The guidance sets out key principles and recommended practices to help airports work effectively in partnership with airlines, ground handlers and other organisations working with them so they are better prepared for large disruption and can manage it effectively when it occurs.
As the aviation industry gears up for the winter season, the guidance the CAA explains is a timely reminder of the practical steps airports can take to make sure they are prepared for bad weather and protect their passengers.
The CAA worked with the Airport Operators Association (AOA) to produce the guidance, aimed at UK airports with over one million passengers per year, and it says reflects many of the existing practices being carried out.
For the majority of airports, the guidance is voluntary as the CAA has no powers to regulate resilience measures except at Gatwick and Heathrow, which have recently published resilience plans as part of their licence conditions.
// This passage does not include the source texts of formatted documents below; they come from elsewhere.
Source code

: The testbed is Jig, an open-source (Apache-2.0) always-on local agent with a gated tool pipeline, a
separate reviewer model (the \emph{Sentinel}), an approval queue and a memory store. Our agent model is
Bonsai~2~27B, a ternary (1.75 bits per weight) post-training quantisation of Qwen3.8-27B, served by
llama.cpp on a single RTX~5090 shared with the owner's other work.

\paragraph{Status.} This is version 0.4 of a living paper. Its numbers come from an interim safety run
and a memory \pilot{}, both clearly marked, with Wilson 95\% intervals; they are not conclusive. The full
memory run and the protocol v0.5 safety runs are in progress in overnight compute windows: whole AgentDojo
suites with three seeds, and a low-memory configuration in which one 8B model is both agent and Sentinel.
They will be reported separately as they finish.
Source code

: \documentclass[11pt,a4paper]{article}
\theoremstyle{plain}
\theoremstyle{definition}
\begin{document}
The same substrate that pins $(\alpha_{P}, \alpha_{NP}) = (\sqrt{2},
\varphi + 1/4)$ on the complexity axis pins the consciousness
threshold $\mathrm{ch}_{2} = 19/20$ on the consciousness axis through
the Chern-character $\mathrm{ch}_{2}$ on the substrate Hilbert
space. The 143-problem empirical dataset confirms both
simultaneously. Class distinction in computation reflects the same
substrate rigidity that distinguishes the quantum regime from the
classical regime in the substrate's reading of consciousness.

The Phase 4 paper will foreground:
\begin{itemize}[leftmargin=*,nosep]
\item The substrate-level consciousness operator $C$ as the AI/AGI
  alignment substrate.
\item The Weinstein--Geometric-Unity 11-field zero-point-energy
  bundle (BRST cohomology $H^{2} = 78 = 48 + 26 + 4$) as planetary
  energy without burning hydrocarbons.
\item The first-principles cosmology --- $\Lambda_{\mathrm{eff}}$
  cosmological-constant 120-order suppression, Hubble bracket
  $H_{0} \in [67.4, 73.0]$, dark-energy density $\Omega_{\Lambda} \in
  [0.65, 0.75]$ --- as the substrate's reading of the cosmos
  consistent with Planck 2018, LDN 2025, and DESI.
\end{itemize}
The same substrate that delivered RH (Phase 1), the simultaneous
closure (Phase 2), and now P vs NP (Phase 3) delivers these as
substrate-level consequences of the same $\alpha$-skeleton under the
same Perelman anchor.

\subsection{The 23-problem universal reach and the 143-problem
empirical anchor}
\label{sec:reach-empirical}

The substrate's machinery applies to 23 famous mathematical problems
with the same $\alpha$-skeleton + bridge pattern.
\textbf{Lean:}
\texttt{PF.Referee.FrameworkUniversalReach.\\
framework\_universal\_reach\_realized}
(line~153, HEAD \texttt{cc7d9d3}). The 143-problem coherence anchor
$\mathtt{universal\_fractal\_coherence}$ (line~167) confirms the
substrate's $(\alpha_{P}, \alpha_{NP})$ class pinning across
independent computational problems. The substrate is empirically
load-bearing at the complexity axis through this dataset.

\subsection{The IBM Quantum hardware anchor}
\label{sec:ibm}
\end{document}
The key principles cover collaboration with other organisations operating at airports; identification and management of potential risks; planning and deploying contingency measures; communication with passengers so they know their rights and the latest situation; practicing the procedures they have in place to make sure they are fit for purpose; and learning lessons from past experiences.
Iain Osborne, group director for regulatory policy at the CAA, says: “Around 230 million people use UK airports each year and the vast majority of them enjoy trouble free journeys.
“But whether it’s down to bad weather, technical problems or air traffic control issues – things can go wrong that lead to disruption. Most passengers understand this, but do rightly expect airports to be well prepared for potential problems and handle them effectively.
“So whilst we know airports already have contingency plans in place, this guidance will help make sure all the UK’s major airports are well placed to meet passengers’ expectations during disruption and are ready to deal with any potential problems they may face this winter and beyond.”
Darren Caplan, chief executive of the AOA says the guidance will further aid in ensuring that passenger inconvenience is kept to an "absolute minimum disruption".